Les morts étaient donc différentes ici. Il devait être désormais le maître de son âme, capable de se mouvoir jusqu'après la fin. Désormais, il avait encore des chances de s'en sortir. Si la mort n'était pas si définitive, il avait encore une chance de rester en vie. C'était encore une opportunité, pour lui, de tenir ses promesses. Si seulement il pouvait donner l'opportunité à son corps de retrouver sa vitalité, peut-être pourrait-il alors l'intégrer à nouveau.
"Ce n'est pas la fin... répéta-t-il infiniment pour lui-même. 
Ce n'est pas la fin, ce n'est pas la fin, ce n'est pas la fin..."Mais avant toute chose, il devait comprendre comment il pouvait se mouvoir ici. Était-il vulnérable ? Probablement pas, sinon Vallel en aurait fini directement avec lui. Était-il davantage une "âme" ou un "fantôme" ? Il y avait tant d'histoires autour de ces morts qui prennent possession des vivants : peut-être pouvait-il faire cela ? Peut-être pouvait-il posséder le corps d'un orc pour porter son corps et son matériel et lui donner la chance de peut-être ressusciter dans un temple où les dieux lui accorderaient une telle bénédiction ? Cela dit, pouvait-on bénir un loup qui était allé jusqu'à renier les dieux et supposer leur mort ?
Trop de questions, il ne pouvait pas répondre à toutes. Un instant, il pensa tout de même à investir le corps de Vallel. Mais la logique lui vint en tête. Il y avait eu des centaines de morts ici bas. Et aucun n'aurait pensé à posséder le Sergent responsable de cette attaque pour ordonner la retraite des orcs ? Celui-ci devait bien être protégé... Ou alors était-il même capable de détruire une âme ?
Cette pensée l'aurait fait frissonner s'il avait eu encore une échine. Mais alors une nouvelle idée le traversa. Il y avait eu des centaines de morts, peut-être des milliers... Parmi elles, peut-être y en avait-elle une dans le "plan" que lui ? Peut-être aurait-il des réponses et comprendrait-il comment se sauver lui-même ? Et alors, comme une évidence lui vint un nom.

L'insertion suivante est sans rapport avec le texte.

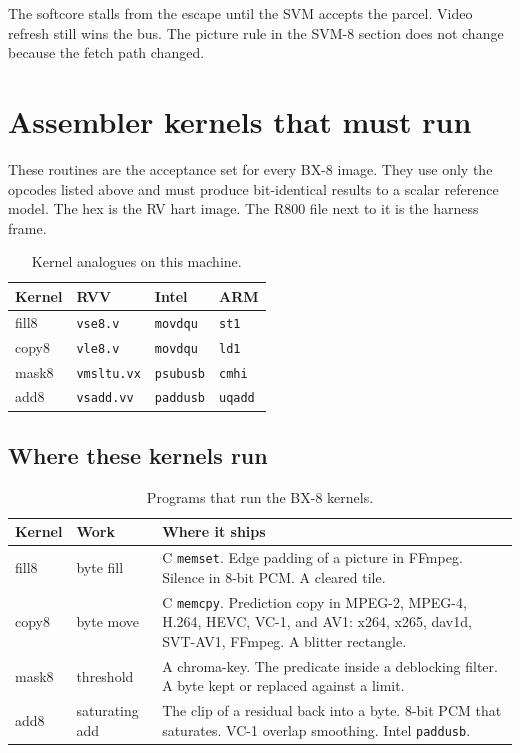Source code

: The softcore stalls from the escape until the SVM accepts the parcel. Video refresh still wins the bus. The picture rule in the SVM-8 section does not change because the fetch path changed.

\section{Assembler kernels that must run}

These routines are the acceptance set for every BX-8 image. They use only the opcodes listed above and must produce bit-identical results to a scalar reference model. The hex is the RV hart image. The R800 file next to it is the harness frame.

\begin{table}[htbp]
\centering
\caption{Kernel analogues on this machine.}
\small
\begin{tabular}{@{}llll@{}}
\toprule
Kernel & RVV & Intel & ARM \\
\midrule
fill8  & \texttt{vse8.v}   & \texttt{movdqu}   & \texttt{st1} \\
copy8  & \texttt{vle8.v}   & \texttt{movdqu}   & \texttt{ld1} \\
mask8  & \texttt{vmsltu.vx} & \texttt{psubusb} & \texttt{cmhi} \\
add8   & \texttt{vsadd.vv} & \texttt{paddusb}  & \texttt{uqadd} \\
\bottomrule
\end{tabular}
\end{table}

\subsection{Where these kernels run}

\begin{table}[htbp]
\centering
\caption{Programs that run the BX-8 kernels.}
\begingroup
\scriptsize
\setlength{\tabcolsep}{3pt}
\begin{tabular}{@{}llp{7.4cm}@{}}
\toprule
Kernel & Work & Where it ships \\
\midrule
fill8 & byte fill & C \texttt{memset}. Edge padding of a picture in FFmpeg. Silence in 8-bit PCM. A cleared tile. \\
copy8 & byte move & C \texttt{memcpy}. Prediction copy in MPEG-2, MPEG-4, H.264, HEVC, VC-1, and AV1: x264, x265, dav1d, SVT-AV1, FFmpeg. A blitter rectangle. \\
mask8 & threshold & A chroma-key. The predicate inside a deblocking filter. A byte kept or replaced against a limit. \\
add8 & saturating add & The clip of a residual back into a byte. 8-bit PCM that saturates. VC-1 overlap smoothing. Intel \texttt{paddusb}. \\
\bottomrule
\end{tabular}
\endgroup
\end{table}

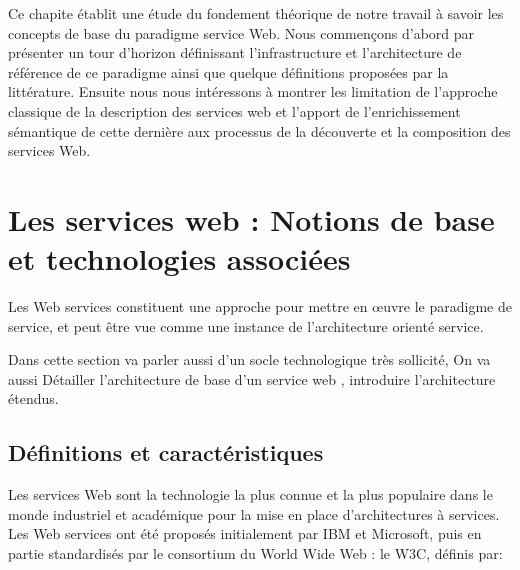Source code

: 


    Ce chapite établit une étude du fondement théorique de notre travail à savoir les concepts de base du paradigme
    service Web.  Nous commençons d'abord par présenter un tour d'horizon définissant l'infrastructure et
    l'architecture de référence de ce paradigme ainsi que quelque définitions proposées par la littérature. Ensuite
    nous nous intéressons à montrer les limitation de l'approche classique de la description des services web et l'apport
    de l'enrichissement sémantique de cette dernière aux processus de la découverte et la composition des services Web.\\

    \newpage
    
\section{Les services web : Notions de base et technologies associées} 
    Les Web services constituent une approche pour mettre en œuvre le paradigme de service, et peut être vue comme
    une instance de l'architecture orienté service.

    Dans cette section va parler aussi d'un socle technologique très sollicité, On va aussi Détailler l'architecture de base 
    d'un service web , introduire l'architecture étendus.

    \subsection{Définitions et caractéristiques}
	Les services Web sont la technologie la plus connue et la plus populaire dans le monde industriel et
	académique pour la mise en place d’architectures à services. Les Web services ont été proposés initialement par
	IBM et Microsoft, puis en partie standardisés par le consortium du World Wide Web : le W3C, définis par:

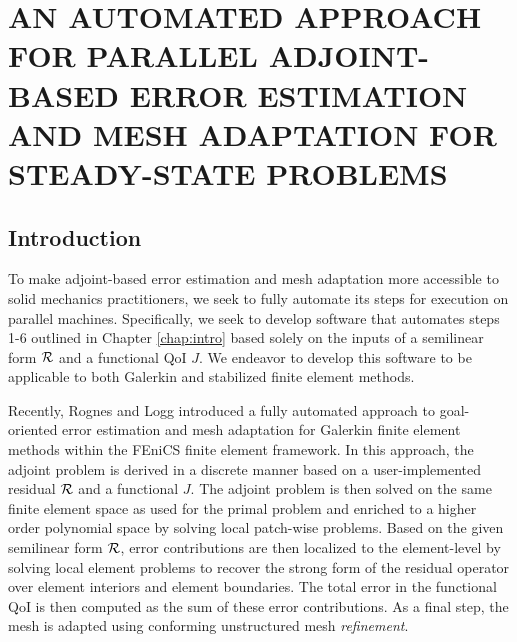 \chapter{AN AUTOMATED APPROACH FOR PARALLEL ADJOINT-BASED
ERROR ESTIMATION AND MESH ADAPTATION FOR STEADY-STATE
PROBLEMS}
\label{chap:automated}

\let\thefootnote\relax{}

\section{Introduction}

To make adjoint-based
error estimation and mesh adaptation more accessible to solid mechanics
practitioners, we seek to fully automate its steps for execution on
parallel machines. Specifically, we seek to
develop software that automates steps 1-6 outlined in Chapter \ref{chap:intro}
based solely on the
inputs of a semilinear form $\mathcal{R}$ and a functional QoI $J$. We endeavor to
develop this software to be applicable to both Galerkin and stabilized
finite element methods.

Recently, Rognes and Logg \cite{rognes2013automated} introduced a fully
automated approach to goal-oriented error estimation and mesh adaptation for
Galerkin finite element methods within the FEniCS \cite{logg2012automated}
finite element framework. In this approach, the adjoint problem is derived
in a discrete manner based on a user-implemented residual $\mathcal{R}$ and a
functional $J$. The adjoint problem is then solved on the same finite element
space as used for the primal problem and enriched to a higher order
polynomial space by solving local patch-wise problems.
Based on the given semilinear form
$\mathcal{R}$, error contributions are then localized to the element-level by solving
local element problems to recover the strong form of the residual operator
over element interiors and element boundaries. The total error in the
functional QoI is then computed as the sum of these error contributions. As a
final step, the mesh is adapted using conforming unstructured mesh
\emph{refinement}.

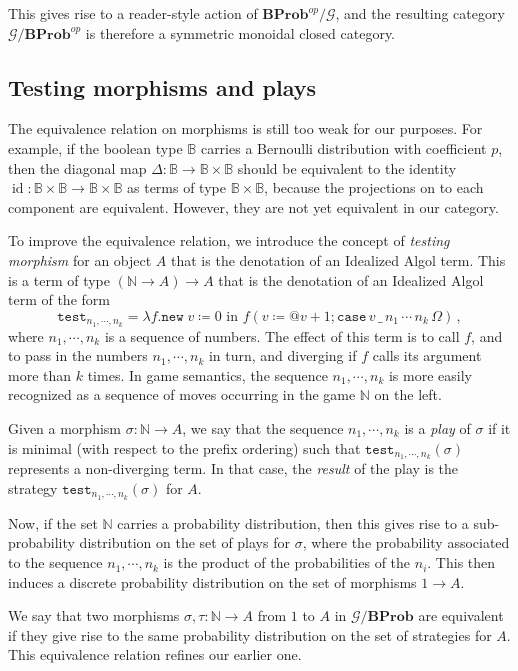 \documentclass{svproc}
\makeatletter
\newcommand\G{\mathcal{G}}
\DeclareMathOperator\id{id}
\newcommand{\test}{\texttt{test}}
\newcommand*\from{\colon}
\newcommand{\0}{{\mathtt{0}}} \newcommand{\com}{{\mathtt{com}}}
\newcommand{\deref}{\texttt{@}}
\newcommand{\new}{{\mathtt{new}}}
\renewcommand{\case}{{\mathtt{case}}}
\newcommand{\catname}[1]{\mathbf{#1}}
\newcommand{\BProb}{\catname{BProb}}
\newcommand{\bN}{\mathbb{N}}
\newcommand{\bB}{\mathbb{B}}
\makeatother
\begin{document}
This gives rise to a reader-style action of $\BProb^{op}/\G$, and the resulting category $\G/\BProb^{op}$ is therefore a symmetric monoidal closed category.  

\subsection{Testing morphisms and plays}

The equivalence relation on morphisms is still too weak for our purposes.  
For example, if the boolean type $\bB$ carries a Bernoulli distribution with coefficient $p$, then the diagonal map $\Delta\from \bB\to \bB\times\bB$ should be equivalent to the identity $\id\from\bB\times\bB\to\bB\times\bB$ as terms of type $\bB\times\bB$, because the projections on to each component are equivalent.  
However, they are not yet equivalent in our category.  

To improve the equivalence relation, we introduce the concept of \emph{testing morphism} for an object $A$ that is the denotation of an Idealized Algol term.
This is a term of type $(\bN \to A) \to A$ that is the denotation of an Idealized Algol term of the form
\[
  \test_{n_1,\cdots,n_k} = \lambda f.\new\;v\coloneqq 0 \text{ in } f(v \coloneqq \deref v + 1; \case\,v\,\_\,n_1\,\cdots\,n_k\,\Omega)\,,
  \]
where $n_1,\cdots,n_k$ is a sequence of numbers.  
The effect of this term is to call $f$, and to pass in the numbers $n_1,\cdots,n_k$ in turn, and diverging if $f$ calls its argument more than $k$ times.
In game semantics, the sequence $n_1,\cdots,n_k$ is more easily recognized as a sequence of moves occurring in the game $\bN$ on the left.  

Given a morphism $\sigma\from \bN \to A$, we say that the sequence $n_1,\cdots,n_k$ is a \emph{play} of $\sigma$ if it is minimal (with respect to the prefix ordering) such that $\test_{n_1,\cdots,n_k}(\sigma)$ represents a non-diverging term.
In that case, the \emph{result} of the play is the strategy $\test_{n_1,\cdots,n_k}(\sigma)$ for $A$.

Now, if the set $\bN$ carries a probability distribution, then this gives rise to a sub-probability distribution on the set of plays for $\sigma$, where the probability associated to the sequence $n_1,\cdots,n_k$ is the product of the probabilities of the $n_i$.  
This then induces a discrete probability distribution on the set of morphisms $1\to A$.

We say that two morphisms $\sigma,\tau\from \bN\to A$ from $1$ to $A$ in $\G/\BProb$ are equivalent if they give rise to the same probability distribution on the set of strategies for $A$.  
This equivalence relation refines our earlier one.
\end{document}
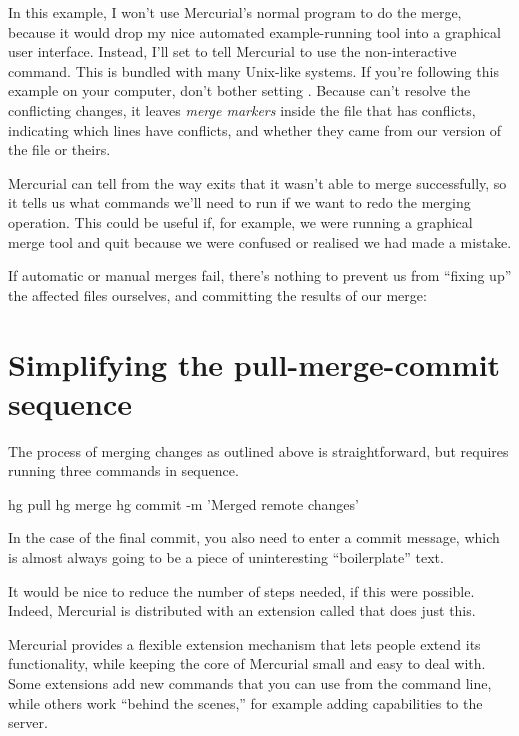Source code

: In this example, I won't use Mercurial's normal 
program to do the merge, because it would drop my nice automated
example-running tool into a graphical user interface.  Instead, I'll
set  to tell Mercurial to use the non-interactive
 command.  This is bundled with many Unix-like systems.
If you're following this example on your computer, don't bother
setting .
Because  can't resolve the conflicting changes, it
leaves \emph{merge markers} inside the file that has conflicts,
indicating which lines have conflicts, and whether they came from our
version of the file or theirs.

Mercurial can tell from the way  exits that it wasn't
able to merge successfully, so it tells us what commands we'll need to
run if we want to redo the merging operation.  This could be useful
if, for example, we were running a graphical merge tool and quit
because we were confused or realised we had made a mistake.

If automatic or manual merges fail, there's nothing to prevent us from
``fixing up'' the affected files ourselves, and committing the results
of our merge:

\section{Simplifying the pull-merge-commit sequence}
\label{sec:tour-merge:fetch}

The process of merging changes as outlined above is straightforward,
but requires running three commands in sequence.
\begin{codesample2}
  hg pull
  hg merge
  hg commit -m 'Merged remote changes'
\end{codesample2}
In the case of the final commit, you also need to enter a commit
message, which is almost always going to be a piece of uninteresting
``boilerplate'' text.

It would be nice to reduce the number of steps needed, if this were
possible.  Indeed, Mercurial is distributed with an extension called
 that does just this.

Mercurial provides a flexible extension mechanism that lets people
extend its functionality, while keeping the core of Mercurial small
and easy to deal with.  Some extensions add new commands that you can
use from the command line, while others work ``behind the scenes,''
for example adding capabilities to the server.

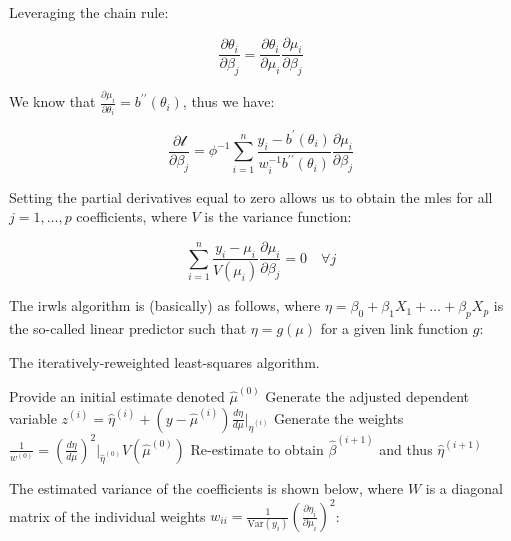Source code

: \documentclass{report}
\begin{document}
Leveraging the chain rule:

\begin{equation}\label{eq:glm-chain-rule}
    \frac{\partial\theta_i}{\partial\beta_j} = \frac{\partial\theta_i}{\partial\mu_i}\frac{\partial\mu_i}{\partial\beta_j}
\end{equation}

We know that $\frac{\partial\mu_i}{\partial\theta_i} = b^{\prime\prime}(\theta_i)$, thus we have:

\begin{equation}\label{eq:glm-score-equation-2}
    \frac{\partial\mathcal{l}}{\partial\beta_j} = \phi^{-1} \sum_{i=1}^n \frac{y_i - b^\prime(\theta_i)}{w_i^{-1}b^{\prime\prime}(\theta_i)} \frac{\partial\mu_i}{\partial\beta_j}
\end{equation}

Setting the partial derivatives equal to zero allows us to obtain the \glspl{mle} for all $j = 1, \dots, p$ coefficients, where $V$ is the variance function:

\begin{equation}\label{eq:glm-score-equation-3}
    \sum_{i=1}^n \frac{y_i - \mu_i}{V(\mu_i)} \frac{\partial\mu_i}{\partial\beta_j} = 0 \quad \forall j
\end{equation}

The \gls{irwls} algorithm is (basically) as follows, where $\eta = \beta_0 + \beta_1X_1 + \dots + \beta_pX_p$ is the so-called linear predictor such that $\eta = g(\mu)$ for a given link function $g$:

\begin{algorithm}[h!]
    \caption{The iteratively-reweighted least-squares algorithm.}\label{alg:IRWLS}
    \begin{algorithmic}[1]
        \STATE Provide an initial estimate denoted $\hat{\mu}^{(0)}$
            \STATE Generate the adjusted dependent variable $z^{(i)} = \hat{\eta}^{(i)} + (y - \hat{\mu}^{(i)})\frac{d\eta}{d\mu}|_{\hat{\eta}^{(i)}}$
            \STATE Generate the weights $\frac{1}{w^{(0)}} = \left(\frac{d\eta}{d\mu}\right)^2|_{\hat{\eta}^{(0)}}V(\hat{\mu}^{(0)})$
            \STATE Re-estimate to obtain $\hat{\beta}^{(i+1)}$ and thus $\hat{\eta}^{(i+1)}$
        \ENDFOR
    \end{algorithmic}
\end{algorithm}

The estimated variance of the coefficients is shown below, where $W$ is a diagonal matrix of the individual weights $w_{ii} = \frac{1}{\text{Var}(y_i)}\left(\frac{\partial\eta_i}{\partial\mu_i}\right)^2$:
\end{document}
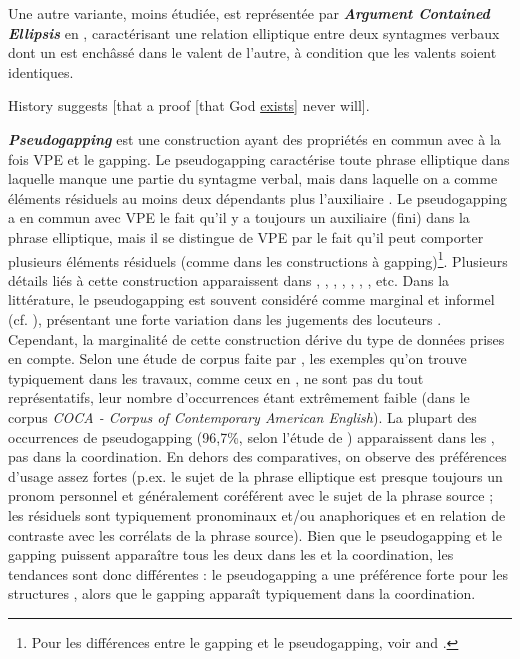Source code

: Une autre variante, moins étudiée, est représentée par \textbf{\textit{Argument Contained Ellipsis}} \citep{Kennedy1994} en , caractérisant une relation elliptique entre deux syntagmes verbaux dont un est enchâssé dans le valent de l’autre, à condition que les valents soient identiques.

\ea
History suggests [that a proof [that God \uline{exists}] never will]. \label{ch1:ex72}   
\z

\textbf{\textit{Pseudogapping}} \citep{Levin1986} est une construction ayant des propriétés en commun avec à la fois VPE et le gapping. Le pseudogapping caractérise toute phrase elliptique dans laquelle manque une partie du syntagme verbal, mais dans laquelle on a comme éléments résiduels au moins deux dépendants plus l’auxiliaire . Le pseudogapping a en commun avec VPE le fait qu’il y a toujours un auxiliaire (fini) dans la phrase elliptique, mais il se distingue de VPE par le fait qu’il peut comporter plusieurs éléments résiduels (comme dans les constructions à gapping)\footnote{Pour les différences entre le gapping et le pseudogapping, voir \citet{Hoeksema2006} and \citet{Johnson2009}.}. Plusieurs détails liés à cette construction apparaissent dans \citet{Jayaseelan1990}, \citet{Lasnik1999}, \citet{Hoeksema2006}, \citet{KubotaEtAl2014}, \citet{Miller1990,Miller2014a}, \citet{Gengel2013}, \citet{Thoms2016}, etc. Dans la littérature, le pseudogapping est souvent considéré comme marginal et informel (cf. \citealt{Lasnik1999}), présentant une forte variation dans les jugements des locuteurs \citep{Hoeksema2006}. Cependant, la marginalité de cette construction dérive du type de données prises en compte. Selon une étude de corpus faite par \citet{Miller2014a}, les exemples qu’on trouve typiquement dans les travaux, comme ceux en , ne sont pas du tout représentatifs, leur nombre d’occurrences étant extrêmement faible (dans le corpus \textit{COCA - Corpus of Contemporary American English}). La plupart des occurrences de pseudogapping (96,7\%, selon l’étude de \citealt{Miller2014a}) apparaissent dans les  , pas dans la coordination. En dehors des comparatives, on observe des préférences d’usage assez fortes (p.ex. le sujet de la phrase elliptique est presque toujours un pronom personnel et généralement coréférent avec le sujet de la phrase source ; les résiduels sont typiquement pronominaux et/ou anaphoriques et en relation de contraste avec les corrélats de la phrase source). Bien que le pseudogapping et le gapping puissent apparaître tous les deux dans les  et la coordination, les tendances sont donc différentes \citep{Hoeksema2006} : le pseudogapping a une préférence forte pour les structures , alors que le gapping apparaît typiquement dans la coordination. 

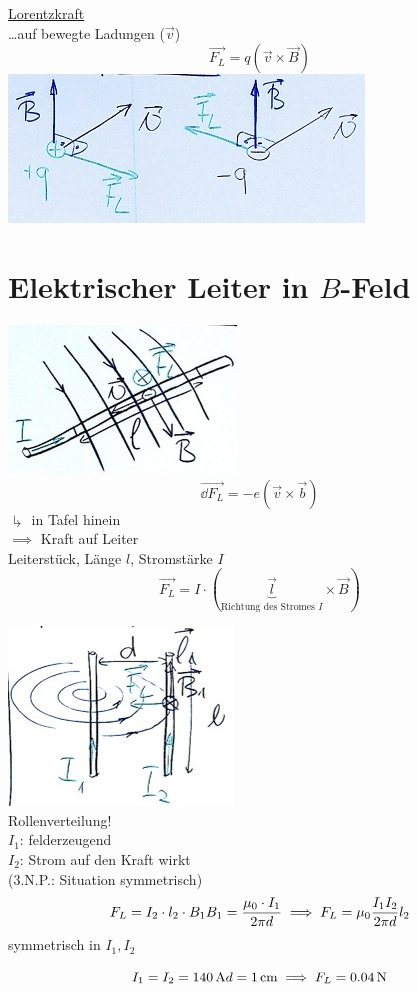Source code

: \begin{rep*}[ note = Magnetfelder ]
	\uline{Lorentzkraft} \\
	\dots auf bewegte Ladungen ($\vec{v}$)
	\[ \boxed{ \vec{F_L} = q ( \vec{v} \times \vec{B} ) } \]
	\includegraphics{Bild204}
\end{rep*}

\section{Elektrischer Leiter in \texorpdfstring{$B$}{B}-Feld}
\includegraphics{Bild205} \\
\[ \vec{\dd F_L} = -e ( \vec{v} \times \vec{b} ) \]
$\drsh$ in Tafel hinein \\
$\implies$ Kraft auf Leiter \\
Leiterstück, Länge $l$, Stromstärke $I$
\[ \boxed{ \vec{F_L} = I \cdot ( \underbrace{\vec{l}}_{\text{Richtung des Stromes } I} \times \vec{B} ) } \]

\begin{bsp*}[ note = Kraft zwischen zwei Leitern ]
	\includegraphics{Bild206} \\
	Rollenverteilung! \\
	$I_1$: felderzeugend \\
	$I_2$: Strom auf den Kraft wirkt \\
	(3.N.P.: Situation symmetrisch)
	\[
		F_L = I_2 \cdot l_2 \cdot B_1 \\
		B_1 = \frac{\mu_0 \cdot I_1}{2 \pi d} \\
		\implies F_L = \mu_0 \frac{I_1 I_2}{2 \pi d} l_2
	\]
	symmetrisch in $I_1 , I_2$
	\begin{bsp*}[ note = im Experiment ]
		\[
			I_1 = I_2 = \SI{140}{\ampere} \\
			d = \SI{1}{\centi\metre}
			\implies F_L = \SI{0.04}{\newton}
		\]
	\end{bsp*}
\end{bsp*}

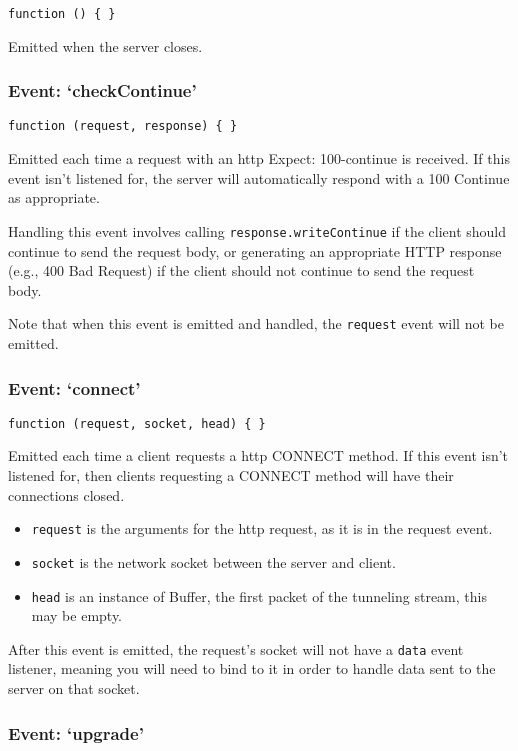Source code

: \texttt{function () \{ \}}

Emitted when the server closes.

\subsubsection{Event: `checkContinue'}

\texttt{function (request, response) \{ \}}

Emitted each time a request with an http Expect: 100-continue is
received. If this event isn't listened for, the server will
automatically respond with a 100 Continue as appropriate.

Handling this event involves calling \texttt{response.writeContinue} if
the client should continue to send the request body, or generating an
appropriate HTTP response (e.g., 400 Bad Request) if the client should
not continue to send the request body.

Note that when this event is emitted and handled, the \texttt{request}
event will not be emitted.

\subsubsection{Event: `connect'}

\texttt{function (request, socket, head) \{ \}}

Emitted each time a client requests a http CONNECT method. If this event
isn't listened for, then clients requesting a CONNECT method will have
their connections closed.

\begin{itemize}
\item
  \texttt{request} is the arguments for the http request, as it is in
  the request event.
\item
  \texttt{socket} is the network socket between the server and client.
\item
  \texttt{head} is an instance of Buffer, the first packet of the
  tunneling stream, this may be empty.
\end{itemize}

After this event is emitted, the request's socket will not have a
\texttt{data} event listener, meaning you will need to bind to it in
order to handle data sent to the server on that socket.

\subsubsection{Event: `upgrade'}

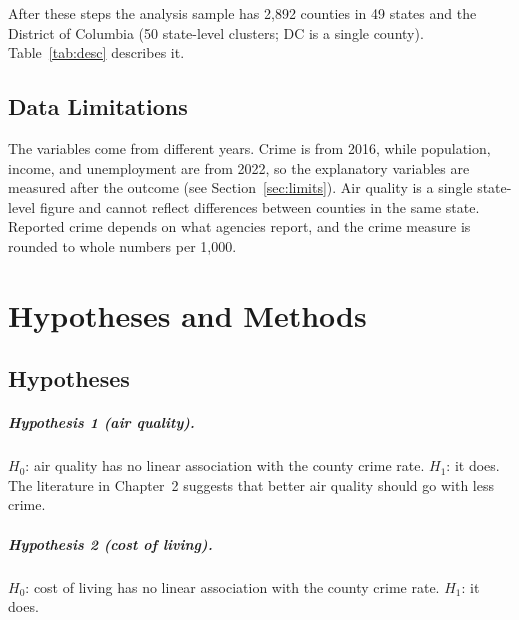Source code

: \documentclass[12pt,letterpaper]{report}
\begin{document}
After these steps the analysis sample has 2,892 counties in 49 states and the District of
Columbia (50 state-level clusters; DC is a single county). Table~\ref{tab:desc} describes it.

\begin{table}[H]
\centering
\caption{Descriptive statistics, analysis sample of counties.}
\label{tab:desc}
\small

\end{table}

\section{Data Limitations}
The variables come from different years. Crime is from 2016, while population, income, and
unemployment are from 2022, so the explanatory variables are measured after the outcome
(see Section~\ref{sec:limits}). Air quality is a single state-level figure and cannot reflect
differences between counties in the same state. Reported crime depends on what agencies
report, and the crime measure is rounded to whole numbers per 1,000.

\chapter{Hypotheses and Methods}

\section{Hypotheses}
\paragraph{Hypothesis 1 (air quality).} $H_0$: air quality has no linear association with
the county crime rate. $H_1$: it does. The literature in Chapter~2 suggests that better air
quality should go with less crime.

\paragraph{Hypothesis 2 (cost of living).} $H_0$: cost of living has no linear association
with the county crime rate. $H_1$: it does.
\end{document}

"Armelle !"En plus d'être morte, elle partageait plus d'un point commun avec lui. Elle défendait Yuimen, se battait contre le même ennemi et elle lui avait accordé une confiance qu'il l'avait marqué. S'il la trouvait, ils seraient au moins deux fantômes à trouver comment s'en sortir. Il fallait seulement qu'il ne perde pas son propre corps matériel en vue, ainsi que son équipement.
Il avait donc plusieurs possibilités. Voir Armelle pouvait lui permettre peut-être de se préparer à plusieurs alternatives. Mais il pouvait aussi éventuellement investir un des corps d'orcs autour de lui pour garder un œil sur lui-même. Une pensée égoïste lui dit qu'il s'agissait probablement de la meilleure alternative, mais avant qu'un bûcher soit construit et que son corps soit brûlé, il devait y avoir au moins une heure ou deux. Prenant de l'avance alors sur les garzoks, il décida de sortir de la salle pour se rendre directement sur la place où se trouvait justement la bouche d'égout où flottait encore le corps inerte d'Armelle. Avec un peu de chance, il croiserait peut-être d'autres citoyens. Rien n'était perdu en tout cas. Il lui restait seulement à comprendre comment utiliser cette nouvelle enveloppe.